Functional analysis of the secretome of the vascular wilt pathogen Verticillium dahliae
03 / 2010 - 12 / 2013
De schimmel Verticillium dahliae veroorzaakt in ruim 200 plantensoorten een vernietigende verwelkingziekte. Tijdens infectie maakt de schimmel eiwitten aan die het immuunsysteem van de plant inactiveren. De onderzoekers gaan deze eiwitten opsporen om te achterhalen hoe ze werken.

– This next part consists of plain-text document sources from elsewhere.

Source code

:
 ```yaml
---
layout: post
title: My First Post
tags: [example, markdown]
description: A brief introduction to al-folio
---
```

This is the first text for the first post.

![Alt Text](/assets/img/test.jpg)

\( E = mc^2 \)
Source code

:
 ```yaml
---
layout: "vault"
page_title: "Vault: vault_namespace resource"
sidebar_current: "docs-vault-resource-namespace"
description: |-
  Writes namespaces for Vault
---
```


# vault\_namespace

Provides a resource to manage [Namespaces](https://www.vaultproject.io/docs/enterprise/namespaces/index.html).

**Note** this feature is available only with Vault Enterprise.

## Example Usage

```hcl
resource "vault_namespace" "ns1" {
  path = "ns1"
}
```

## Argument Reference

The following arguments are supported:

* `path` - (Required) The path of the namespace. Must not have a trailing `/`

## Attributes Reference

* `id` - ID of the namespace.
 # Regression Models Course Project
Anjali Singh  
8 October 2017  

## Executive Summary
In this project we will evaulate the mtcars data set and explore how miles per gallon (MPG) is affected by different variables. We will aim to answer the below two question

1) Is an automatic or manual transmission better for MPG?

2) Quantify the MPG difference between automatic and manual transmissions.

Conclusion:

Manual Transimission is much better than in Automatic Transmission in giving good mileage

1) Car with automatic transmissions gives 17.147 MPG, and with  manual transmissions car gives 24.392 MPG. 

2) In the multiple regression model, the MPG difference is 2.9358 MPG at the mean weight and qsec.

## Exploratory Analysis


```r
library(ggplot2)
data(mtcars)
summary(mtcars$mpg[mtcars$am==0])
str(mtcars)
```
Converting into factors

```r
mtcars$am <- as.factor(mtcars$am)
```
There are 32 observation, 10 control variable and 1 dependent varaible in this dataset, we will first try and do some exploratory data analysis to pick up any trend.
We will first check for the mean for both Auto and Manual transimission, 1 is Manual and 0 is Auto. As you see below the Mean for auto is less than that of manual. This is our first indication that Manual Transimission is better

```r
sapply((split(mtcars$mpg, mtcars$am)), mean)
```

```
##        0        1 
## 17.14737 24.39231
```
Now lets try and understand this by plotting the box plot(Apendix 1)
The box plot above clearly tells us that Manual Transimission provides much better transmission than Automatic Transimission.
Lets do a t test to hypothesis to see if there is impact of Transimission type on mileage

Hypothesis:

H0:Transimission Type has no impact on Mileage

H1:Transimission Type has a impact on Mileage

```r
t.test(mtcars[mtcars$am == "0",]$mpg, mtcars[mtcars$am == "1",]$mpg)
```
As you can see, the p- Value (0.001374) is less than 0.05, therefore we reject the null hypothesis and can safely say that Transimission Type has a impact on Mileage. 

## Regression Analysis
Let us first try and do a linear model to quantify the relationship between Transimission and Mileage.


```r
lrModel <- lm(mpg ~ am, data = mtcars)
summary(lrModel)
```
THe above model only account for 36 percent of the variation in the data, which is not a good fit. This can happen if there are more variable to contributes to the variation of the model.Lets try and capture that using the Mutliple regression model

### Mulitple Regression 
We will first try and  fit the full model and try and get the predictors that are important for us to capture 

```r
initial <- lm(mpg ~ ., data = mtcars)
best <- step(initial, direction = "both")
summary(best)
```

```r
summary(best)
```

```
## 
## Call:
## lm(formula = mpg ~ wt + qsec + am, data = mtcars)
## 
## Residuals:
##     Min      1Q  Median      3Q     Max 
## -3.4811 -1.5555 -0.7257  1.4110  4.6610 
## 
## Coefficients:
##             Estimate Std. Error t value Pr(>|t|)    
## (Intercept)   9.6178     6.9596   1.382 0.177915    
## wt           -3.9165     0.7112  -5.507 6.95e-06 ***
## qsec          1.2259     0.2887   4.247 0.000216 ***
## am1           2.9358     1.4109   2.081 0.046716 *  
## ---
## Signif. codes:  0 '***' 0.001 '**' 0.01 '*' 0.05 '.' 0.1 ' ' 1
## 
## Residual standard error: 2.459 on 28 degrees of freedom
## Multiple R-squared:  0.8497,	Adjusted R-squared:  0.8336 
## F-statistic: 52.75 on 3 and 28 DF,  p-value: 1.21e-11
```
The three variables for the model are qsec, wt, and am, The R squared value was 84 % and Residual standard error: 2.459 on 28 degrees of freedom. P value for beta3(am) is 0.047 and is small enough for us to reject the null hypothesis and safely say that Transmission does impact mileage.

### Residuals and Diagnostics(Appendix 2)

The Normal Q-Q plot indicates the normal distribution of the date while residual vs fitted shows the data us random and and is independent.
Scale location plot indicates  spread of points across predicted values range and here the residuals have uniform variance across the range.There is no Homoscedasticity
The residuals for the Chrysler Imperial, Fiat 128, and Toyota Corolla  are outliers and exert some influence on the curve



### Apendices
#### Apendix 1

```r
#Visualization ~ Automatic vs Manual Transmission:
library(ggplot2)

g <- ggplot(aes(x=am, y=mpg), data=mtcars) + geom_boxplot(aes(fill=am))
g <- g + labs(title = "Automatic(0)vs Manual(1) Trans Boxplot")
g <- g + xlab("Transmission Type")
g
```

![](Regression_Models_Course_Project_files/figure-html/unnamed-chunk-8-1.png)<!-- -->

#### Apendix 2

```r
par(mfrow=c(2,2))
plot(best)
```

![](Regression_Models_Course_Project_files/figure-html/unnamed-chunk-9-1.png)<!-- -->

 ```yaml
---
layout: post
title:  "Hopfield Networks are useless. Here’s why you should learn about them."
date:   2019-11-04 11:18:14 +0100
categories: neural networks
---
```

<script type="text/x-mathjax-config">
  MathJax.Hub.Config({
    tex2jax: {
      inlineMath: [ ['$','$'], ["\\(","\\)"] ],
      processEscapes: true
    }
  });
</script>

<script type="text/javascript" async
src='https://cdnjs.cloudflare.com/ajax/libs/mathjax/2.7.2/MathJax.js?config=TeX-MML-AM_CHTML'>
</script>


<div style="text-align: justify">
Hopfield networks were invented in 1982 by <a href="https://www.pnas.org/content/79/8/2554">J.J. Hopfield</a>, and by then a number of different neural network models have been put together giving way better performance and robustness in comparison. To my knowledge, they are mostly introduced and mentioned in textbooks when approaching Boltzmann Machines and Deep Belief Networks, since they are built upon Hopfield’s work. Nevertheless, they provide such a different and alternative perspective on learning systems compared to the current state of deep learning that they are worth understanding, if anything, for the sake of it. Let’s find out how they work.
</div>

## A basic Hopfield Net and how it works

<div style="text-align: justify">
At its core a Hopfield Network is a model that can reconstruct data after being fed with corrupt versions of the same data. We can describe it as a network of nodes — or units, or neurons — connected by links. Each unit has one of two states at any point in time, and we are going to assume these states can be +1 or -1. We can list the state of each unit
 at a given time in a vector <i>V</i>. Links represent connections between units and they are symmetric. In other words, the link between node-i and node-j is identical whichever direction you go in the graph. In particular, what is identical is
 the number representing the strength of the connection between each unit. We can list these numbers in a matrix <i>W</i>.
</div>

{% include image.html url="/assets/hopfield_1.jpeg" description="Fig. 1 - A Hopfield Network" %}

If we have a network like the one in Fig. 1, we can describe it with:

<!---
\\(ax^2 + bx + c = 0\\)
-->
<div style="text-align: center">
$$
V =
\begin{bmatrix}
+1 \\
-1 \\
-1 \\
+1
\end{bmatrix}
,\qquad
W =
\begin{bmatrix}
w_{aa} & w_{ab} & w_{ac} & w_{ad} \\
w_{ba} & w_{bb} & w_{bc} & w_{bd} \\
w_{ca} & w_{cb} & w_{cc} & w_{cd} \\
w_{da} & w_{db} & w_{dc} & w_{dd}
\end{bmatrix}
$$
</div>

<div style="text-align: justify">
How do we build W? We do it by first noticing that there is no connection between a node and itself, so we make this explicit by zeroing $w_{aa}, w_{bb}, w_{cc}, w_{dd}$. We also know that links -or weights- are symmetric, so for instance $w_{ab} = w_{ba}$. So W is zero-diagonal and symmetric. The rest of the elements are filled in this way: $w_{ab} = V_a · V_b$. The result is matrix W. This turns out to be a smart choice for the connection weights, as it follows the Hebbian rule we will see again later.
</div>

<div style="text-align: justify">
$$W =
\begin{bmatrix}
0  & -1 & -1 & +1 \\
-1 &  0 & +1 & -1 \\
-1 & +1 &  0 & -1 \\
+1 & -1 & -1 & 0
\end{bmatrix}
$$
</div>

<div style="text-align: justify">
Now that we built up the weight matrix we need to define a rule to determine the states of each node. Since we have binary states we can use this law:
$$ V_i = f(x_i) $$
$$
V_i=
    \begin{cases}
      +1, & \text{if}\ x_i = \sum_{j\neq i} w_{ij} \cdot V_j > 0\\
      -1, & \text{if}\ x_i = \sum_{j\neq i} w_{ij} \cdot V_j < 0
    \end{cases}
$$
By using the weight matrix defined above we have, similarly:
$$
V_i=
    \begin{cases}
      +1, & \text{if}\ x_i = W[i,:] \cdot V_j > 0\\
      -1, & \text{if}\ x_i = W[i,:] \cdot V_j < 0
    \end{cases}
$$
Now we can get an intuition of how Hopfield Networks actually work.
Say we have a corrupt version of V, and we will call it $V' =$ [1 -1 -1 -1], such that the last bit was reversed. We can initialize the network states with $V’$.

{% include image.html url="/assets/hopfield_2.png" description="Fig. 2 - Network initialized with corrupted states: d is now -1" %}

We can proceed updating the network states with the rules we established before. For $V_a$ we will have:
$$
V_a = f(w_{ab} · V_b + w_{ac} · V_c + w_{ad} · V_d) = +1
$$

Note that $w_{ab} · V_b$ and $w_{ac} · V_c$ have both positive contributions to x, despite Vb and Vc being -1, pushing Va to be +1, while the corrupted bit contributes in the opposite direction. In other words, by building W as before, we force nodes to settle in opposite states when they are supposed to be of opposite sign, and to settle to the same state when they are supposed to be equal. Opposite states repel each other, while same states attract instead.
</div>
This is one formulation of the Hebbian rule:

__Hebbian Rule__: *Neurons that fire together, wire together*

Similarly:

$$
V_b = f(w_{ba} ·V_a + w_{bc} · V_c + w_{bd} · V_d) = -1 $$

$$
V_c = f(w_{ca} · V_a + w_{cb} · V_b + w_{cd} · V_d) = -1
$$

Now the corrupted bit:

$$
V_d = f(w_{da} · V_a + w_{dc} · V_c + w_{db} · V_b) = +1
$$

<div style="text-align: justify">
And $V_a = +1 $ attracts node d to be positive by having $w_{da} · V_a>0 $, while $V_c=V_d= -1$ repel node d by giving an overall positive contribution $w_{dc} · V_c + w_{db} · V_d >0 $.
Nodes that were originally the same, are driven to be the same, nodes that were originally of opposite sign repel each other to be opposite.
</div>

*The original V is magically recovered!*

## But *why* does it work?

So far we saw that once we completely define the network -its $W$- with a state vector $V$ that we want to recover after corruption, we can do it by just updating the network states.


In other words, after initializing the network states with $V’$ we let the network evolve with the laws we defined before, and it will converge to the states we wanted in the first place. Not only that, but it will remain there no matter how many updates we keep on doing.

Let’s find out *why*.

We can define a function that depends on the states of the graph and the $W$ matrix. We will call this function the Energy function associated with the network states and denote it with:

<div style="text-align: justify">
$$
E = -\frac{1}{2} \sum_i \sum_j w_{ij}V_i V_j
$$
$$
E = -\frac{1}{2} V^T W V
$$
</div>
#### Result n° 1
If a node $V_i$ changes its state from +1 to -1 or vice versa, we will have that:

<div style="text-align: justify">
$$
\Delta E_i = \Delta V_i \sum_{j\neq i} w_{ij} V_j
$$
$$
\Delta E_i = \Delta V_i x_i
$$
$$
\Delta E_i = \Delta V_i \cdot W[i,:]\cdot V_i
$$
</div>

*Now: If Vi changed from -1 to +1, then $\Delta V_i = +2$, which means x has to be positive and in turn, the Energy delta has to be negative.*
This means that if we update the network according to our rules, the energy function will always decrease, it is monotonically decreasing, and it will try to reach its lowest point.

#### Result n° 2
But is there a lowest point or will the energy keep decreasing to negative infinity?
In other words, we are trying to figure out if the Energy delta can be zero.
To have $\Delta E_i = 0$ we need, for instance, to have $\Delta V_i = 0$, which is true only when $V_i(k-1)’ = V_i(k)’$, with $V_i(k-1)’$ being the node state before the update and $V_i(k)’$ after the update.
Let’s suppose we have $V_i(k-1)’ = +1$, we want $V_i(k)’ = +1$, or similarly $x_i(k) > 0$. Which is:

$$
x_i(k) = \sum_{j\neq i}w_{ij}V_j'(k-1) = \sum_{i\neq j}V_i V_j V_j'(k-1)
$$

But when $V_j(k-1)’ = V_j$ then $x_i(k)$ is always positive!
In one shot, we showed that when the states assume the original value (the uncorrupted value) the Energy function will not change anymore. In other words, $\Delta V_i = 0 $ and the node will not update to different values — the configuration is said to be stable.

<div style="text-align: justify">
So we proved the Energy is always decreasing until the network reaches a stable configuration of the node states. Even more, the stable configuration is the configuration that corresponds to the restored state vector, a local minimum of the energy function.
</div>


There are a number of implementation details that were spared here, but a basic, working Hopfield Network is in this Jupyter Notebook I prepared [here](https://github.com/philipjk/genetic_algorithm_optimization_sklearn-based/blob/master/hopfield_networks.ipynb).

Plant diseases cause severe crop losses worldwide with devastating effects on food and feed production. Vascular fungal pathogens are particularly notorious because they lack curative treatments and survive for decades in soil via persistent resting structures. The increased need to reduce the use of harmful pesticides and to develop novel control strategies requires in-depth understanding of the biology of vascular pathogens and the molecular mechanisms underlying pathogenicity and survival. The soil-borne vascular pathogen Verticillium dahliae causes wilt disease on >200 plant species, including economically important crops and Arabidopsis. Pathogen-secreted proteins (secretomes) generally determine the outcome of host-pathogen interactions. Bioinformatic analyses of the recently released Verticillium genome sequence predict
780 secreted proteins. When excluding the cell wall-degrading enzymes, 460 secretome genes are identified encoding potential effectors that potentially govern disease establishment. The overall objective of this project is to determine the functions of these effectors in modulation of host immunity. To this end, secretome components will be constitutively expressed in Arabidopsis and analyzed for effects on plant defense (by screening for altered susceptibility towards various pathogens) and host immune responses (by using reporters for specific defense pathways). Components that affect host immunity will be subjected to further genetic and biochemical analyses to reveal their mode of action. Secretome components may also play important roles in competition with saprophytes or to ward off mycoparasites outside the host. Therefore, the components will be screened for potential roles in microbial antagonism. To this end, secretome components will be constitutively expressed in yeast and tested for activity against various saprophytic
Microorganisms and mycoparasitic fungi. Overall, the proposed multidisciplinary approach to functionally analyze the Verticillium secretome will reveal the most potent effectors in modulation of host immunity and microbial antagonism and, in turn, provide potential novel targets for developing effective and sustainable disease control strategies.